ACTIVITY> Lines containing the string "Sprite": how many are there below? Answer with the number only.

Collected data
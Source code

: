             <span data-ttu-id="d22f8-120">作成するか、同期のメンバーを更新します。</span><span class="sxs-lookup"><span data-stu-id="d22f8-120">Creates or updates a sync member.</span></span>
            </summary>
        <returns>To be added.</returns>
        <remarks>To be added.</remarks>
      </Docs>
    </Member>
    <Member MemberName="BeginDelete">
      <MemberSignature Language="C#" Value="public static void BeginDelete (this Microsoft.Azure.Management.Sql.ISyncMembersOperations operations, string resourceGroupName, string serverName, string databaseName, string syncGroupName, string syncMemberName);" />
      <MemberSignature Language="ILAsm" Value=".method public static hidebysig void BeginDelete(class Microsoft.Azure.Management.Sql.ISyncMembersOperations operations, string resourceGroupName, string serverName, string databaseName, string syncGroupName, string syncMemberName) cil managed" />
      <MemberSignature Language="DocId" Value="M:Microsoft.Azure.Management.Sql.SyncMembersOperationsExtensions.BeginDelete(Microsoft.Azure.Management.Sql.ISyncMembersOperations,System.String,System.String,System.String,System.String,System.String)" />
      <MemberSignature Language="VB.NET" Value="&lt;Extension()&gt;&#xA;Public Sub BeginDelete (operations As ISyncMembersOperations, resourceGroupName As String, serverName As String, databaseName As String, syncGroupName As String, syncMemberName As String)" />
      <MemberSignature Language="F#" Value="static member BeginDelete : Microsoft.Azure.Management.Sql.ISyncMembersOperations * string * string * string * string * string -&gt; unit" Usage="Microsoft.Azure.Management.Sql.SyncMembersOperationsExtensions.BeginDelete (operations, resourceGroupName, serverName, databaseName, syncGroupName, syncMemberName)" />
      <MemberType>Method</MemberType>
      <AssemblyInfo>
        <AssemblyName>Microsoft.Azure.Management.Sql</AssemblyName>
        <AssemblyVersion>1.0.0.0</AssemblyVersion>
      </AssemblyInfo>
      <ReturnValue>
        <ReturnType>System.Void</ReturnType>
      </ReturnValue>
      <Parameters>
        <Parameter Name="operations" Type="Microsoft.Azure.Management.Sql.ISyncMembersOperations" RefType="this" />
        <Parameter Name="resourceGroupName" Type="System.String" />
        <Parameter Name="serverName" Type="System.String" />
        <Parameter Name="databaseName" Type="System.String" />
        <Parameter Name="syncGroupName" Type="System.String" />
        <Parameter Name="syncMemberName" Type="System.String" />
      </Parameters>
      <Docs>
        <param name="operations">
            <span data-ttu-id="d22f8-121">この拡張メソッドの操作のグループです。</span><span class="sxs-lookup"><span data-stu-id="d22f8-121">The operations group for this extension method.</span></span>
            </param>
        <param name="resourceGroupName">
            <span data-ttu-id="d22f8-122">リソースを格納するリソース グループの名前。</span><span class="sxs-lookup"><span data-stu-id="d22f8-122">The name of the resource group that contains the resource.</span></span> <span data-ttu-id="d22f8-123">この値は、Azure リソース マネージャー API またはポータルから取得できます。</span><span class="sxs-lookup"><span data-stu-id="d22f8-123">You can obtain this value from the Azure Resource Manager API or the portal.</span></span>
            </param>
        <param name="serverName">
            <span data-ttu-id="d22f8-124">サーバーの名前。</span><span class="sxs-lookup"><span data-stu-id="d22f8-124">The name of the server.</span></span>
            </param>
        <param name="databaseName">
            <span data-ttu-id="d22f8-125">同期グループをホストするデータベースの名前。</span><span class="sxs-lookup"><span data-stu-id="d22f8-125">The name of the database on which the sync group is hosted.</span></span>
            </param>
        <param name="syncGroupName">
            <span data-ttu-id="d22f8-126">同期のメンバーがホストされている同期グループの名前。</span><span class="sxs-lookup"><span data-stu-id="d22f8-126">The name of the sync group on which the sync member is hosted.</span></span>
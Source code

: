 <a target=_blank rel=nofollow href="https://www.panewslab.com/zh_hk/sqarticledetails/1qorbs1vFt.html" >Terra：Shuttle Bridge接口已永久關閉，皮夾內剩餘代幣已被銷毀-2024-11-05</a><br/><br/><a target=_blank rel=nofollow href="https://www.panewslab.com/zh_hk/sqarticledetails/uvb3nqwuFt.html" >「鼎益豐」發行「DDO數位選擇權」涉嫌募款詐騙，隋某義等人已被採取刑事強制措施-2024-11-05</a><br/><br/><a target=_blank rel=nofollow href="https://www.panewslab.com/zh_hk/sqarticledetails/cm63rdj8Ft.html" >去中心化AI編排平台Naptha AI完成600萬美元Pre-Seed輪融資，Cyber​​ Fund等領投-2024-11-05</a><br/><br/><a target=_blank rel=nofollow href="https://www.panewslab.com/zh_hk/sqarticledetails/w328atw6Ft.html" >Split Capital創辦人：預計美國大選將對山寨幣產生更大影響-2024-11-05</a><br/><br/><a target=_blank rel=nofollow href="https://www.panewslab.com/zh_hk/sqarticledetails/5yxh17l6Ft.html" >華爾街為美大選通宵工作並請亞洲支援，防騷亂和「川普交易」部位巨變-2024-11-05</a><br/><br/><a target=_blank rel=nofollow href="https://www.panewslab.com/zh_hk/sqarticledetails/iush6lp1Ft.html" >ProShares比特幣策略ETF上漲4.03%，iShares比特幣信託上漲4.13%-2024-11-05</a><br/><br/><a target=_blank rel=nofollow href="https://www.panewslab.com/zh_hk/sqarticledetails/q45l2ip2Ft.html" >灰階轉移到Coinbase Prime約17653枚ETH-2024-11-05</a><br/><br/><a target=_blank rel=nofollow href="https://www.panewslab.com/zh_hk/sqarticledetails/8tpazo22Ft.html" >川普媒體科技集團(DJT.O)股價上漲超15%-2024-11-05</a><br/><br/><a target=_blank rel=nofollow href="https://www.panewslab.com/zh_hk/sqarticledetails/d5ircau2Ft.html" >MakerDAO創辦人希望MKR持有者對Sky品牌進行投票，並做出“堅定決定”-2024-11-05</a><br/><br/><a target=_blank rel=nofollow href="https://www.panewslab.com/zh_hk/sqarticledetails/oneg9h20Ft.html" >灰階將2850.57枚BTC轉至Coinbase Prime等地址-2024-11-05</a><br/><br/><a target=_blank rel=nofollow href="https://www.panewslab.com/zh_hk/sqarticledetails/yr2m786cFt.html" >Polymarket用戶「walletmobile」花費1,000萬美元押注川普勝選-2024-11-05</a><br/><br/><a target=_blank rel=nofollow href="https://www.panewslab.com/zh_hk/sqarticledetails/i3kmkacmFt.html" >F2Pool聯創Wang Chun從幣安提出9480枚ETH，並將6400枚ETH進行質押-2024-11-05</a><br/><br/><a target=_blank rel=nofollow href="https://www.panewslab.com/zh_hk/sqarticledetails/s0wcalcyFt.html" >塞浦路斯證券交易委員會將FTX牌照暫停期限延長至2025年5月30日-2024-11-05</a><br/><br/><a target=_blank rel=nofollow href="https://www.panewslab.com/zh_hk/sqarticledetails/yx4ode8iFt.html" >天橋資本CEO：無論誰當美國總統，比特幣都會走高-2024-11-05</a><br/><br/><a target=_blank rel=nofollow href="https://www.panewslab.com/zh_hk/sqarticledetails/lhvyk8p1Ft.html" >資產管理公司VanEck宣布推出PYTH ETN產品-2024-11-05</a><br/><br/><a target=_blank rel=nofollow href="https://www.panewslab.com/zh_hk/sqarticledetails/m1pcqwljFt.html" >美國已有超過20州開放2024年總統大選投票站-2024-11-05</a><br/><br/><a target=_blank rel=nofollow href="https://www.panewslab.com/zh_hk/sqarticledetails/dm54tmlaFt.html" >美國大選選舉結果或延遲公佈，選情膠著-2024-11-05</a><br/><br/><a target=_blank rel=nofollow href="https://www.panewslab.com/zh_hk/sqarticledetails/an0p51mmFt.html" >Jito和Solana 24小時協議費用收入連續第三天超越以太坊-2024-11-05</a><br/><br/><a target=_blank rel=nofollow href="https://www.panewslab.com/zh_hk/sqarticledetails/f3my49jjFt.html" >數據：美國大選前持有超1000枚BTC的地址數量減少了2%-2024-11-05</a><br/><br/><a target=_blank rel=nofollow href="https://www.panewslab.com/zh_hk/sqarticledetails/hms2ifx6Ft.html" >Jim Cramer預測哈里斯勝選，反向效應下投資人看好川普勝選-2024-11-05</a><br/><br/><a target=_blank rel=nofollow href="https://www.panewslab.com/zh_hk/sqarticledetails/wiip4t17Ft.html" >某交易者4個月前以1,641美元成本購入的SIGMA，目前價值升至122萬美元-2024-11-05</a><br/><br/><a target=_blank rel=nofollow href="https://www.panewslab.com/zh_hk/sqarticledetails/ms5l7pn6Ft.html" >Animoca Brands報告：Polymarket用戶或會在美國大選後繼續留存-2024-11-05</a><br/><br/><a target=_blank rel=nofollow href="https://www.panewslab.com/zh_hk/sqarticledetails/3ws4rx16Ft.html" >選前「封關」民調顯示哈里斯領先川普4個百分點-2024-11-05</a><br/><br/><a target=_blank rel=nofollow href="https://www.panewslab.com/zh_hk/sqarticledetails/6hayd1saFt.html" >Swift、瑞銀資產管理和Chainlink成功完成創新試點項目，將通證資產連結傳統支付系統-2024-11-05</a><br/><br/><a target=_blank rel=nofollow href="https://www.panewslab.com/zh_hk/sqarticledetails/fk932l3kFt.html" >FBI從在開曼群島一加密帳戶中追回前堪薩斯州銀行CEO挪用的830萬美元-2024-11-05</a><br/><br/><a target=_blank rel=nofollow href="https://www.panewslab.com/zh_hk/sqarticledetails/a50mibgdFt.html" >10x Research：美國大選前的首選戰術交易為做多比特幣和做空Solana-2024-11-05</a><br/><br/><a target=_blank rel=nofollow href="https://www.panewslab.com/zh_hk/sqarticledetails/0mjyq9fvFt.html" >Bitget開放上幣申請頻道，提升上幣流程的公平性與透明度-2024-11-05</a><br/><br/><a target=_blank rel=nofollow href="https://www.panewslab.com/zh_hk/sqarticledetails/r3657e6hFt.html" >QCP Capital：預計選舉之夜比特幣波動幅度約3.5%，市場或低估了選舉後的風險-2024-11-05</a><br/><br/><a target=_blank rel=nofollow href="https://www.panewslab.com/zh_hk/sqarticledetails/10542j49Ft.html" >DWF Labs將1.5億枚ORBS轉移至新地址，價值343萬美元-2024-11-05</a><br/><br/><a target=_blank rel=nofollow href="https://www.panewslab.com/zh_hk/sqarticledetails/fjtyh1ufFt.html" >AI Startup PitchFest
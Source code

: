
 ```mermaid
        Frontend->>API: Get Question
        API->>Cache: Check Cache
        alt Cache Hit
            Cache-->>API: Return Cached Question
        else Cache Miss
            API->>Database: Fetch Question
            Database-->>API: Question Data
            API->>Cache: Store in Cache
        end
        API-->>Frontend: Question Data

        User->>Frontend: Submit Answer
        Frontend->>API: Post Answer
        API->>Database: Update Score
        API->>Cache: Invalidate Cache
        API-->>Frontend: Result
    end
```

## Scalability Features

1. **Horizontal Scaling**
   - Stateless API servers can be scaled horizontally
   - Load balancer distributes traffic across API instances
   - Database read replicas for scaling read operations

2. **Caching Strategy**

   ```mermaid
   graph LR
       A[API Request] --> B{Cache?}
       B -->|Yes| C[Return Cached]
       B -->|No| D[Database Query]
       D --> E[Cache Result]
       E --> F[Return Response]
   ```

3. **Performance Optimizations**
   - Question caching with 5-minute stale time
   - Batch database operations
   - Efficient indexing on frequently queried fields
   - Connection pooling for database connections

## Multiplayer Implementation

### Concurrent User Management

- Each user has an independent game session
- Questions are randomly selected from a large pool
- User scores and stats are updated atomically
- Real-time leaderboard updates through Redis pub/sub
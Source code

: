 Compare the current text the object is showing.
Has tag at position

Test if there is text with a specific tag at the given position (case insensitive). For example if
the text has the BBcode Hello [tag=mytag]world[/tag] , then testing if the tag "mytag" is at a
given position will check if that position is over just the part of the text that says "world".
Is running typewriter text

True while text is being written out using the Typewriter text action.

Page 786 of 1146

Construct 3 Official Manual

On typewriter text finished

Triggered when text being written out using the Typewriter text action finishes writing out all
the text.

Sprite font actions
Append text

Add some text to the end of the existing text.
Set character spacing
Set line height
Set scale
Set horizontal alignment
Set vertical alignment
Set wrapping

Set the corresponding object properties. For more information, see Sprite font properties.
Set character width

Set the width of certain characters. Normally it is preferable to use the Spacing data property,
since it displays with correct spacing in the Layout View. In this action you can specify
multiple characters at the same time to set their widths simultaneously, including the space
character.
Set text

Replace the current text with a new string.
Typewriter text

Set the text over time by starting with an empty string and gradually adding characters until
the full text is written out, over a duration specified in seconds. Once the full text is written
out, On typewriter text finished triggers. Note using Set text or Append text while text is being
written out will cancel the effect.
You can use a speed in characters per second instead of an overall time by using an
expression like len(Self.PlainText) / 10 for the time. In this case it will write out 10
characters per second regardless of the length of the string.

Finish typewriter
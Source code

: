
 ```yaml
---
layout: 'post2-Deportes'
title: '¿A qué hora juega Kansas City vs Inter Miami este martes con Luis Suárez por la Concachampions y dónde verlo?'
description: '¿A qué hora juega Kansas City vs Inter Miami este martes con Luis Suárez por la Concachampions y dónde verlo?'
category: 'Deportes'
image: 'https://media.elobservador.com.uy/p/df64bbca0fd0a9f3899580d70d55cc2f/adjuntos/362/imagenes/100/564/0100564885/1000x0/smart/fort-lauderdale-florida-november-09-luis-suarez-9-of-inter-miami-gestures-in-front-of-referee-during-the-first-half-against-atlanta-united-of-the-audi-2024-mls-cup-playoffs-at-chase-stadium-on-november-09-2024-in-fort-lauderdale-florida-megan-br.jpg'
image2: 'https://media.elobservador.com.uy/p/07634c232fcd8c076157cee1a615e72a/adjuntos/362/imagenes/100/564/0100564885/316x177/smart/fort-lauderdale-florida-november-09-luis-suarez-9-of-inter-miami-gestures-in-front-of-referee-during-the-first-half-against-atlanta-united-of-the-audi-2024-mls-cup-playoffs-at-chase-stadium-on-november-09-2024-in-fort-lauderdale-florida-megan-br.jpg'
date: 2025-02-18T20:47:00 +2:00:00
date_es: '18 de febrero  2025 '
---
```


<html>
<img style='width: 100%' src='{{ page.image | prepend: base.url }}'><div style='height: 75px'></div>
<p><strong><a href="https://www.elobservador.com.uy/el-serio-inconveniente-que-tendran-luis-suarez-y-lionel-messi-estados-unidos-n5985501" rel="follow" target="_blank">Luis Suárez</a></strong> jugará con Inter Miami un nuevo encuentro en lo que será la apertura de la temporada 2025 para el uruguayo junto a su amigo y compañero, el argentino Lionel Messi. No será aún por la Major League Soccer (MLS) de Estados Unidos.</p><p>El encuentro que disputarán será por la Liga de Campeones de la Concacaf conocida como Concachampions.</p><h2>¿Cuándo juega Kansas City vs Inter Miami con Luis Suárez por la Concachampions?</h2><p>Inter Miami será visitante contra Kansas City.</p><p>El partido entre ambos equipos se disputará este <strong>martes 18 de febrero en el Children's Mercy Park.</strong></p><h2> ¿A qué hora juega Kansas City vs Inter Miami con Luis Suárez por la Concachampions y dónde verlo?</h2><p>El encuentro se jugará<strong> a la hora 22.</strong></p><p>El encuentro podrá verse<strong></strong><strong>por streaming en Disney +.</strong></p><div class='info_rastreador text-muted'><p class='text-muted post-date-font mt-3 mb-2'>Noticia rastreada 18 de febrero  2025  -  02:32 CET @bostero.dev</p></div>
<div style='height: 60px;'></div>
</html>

WORKED SOLUTION> 2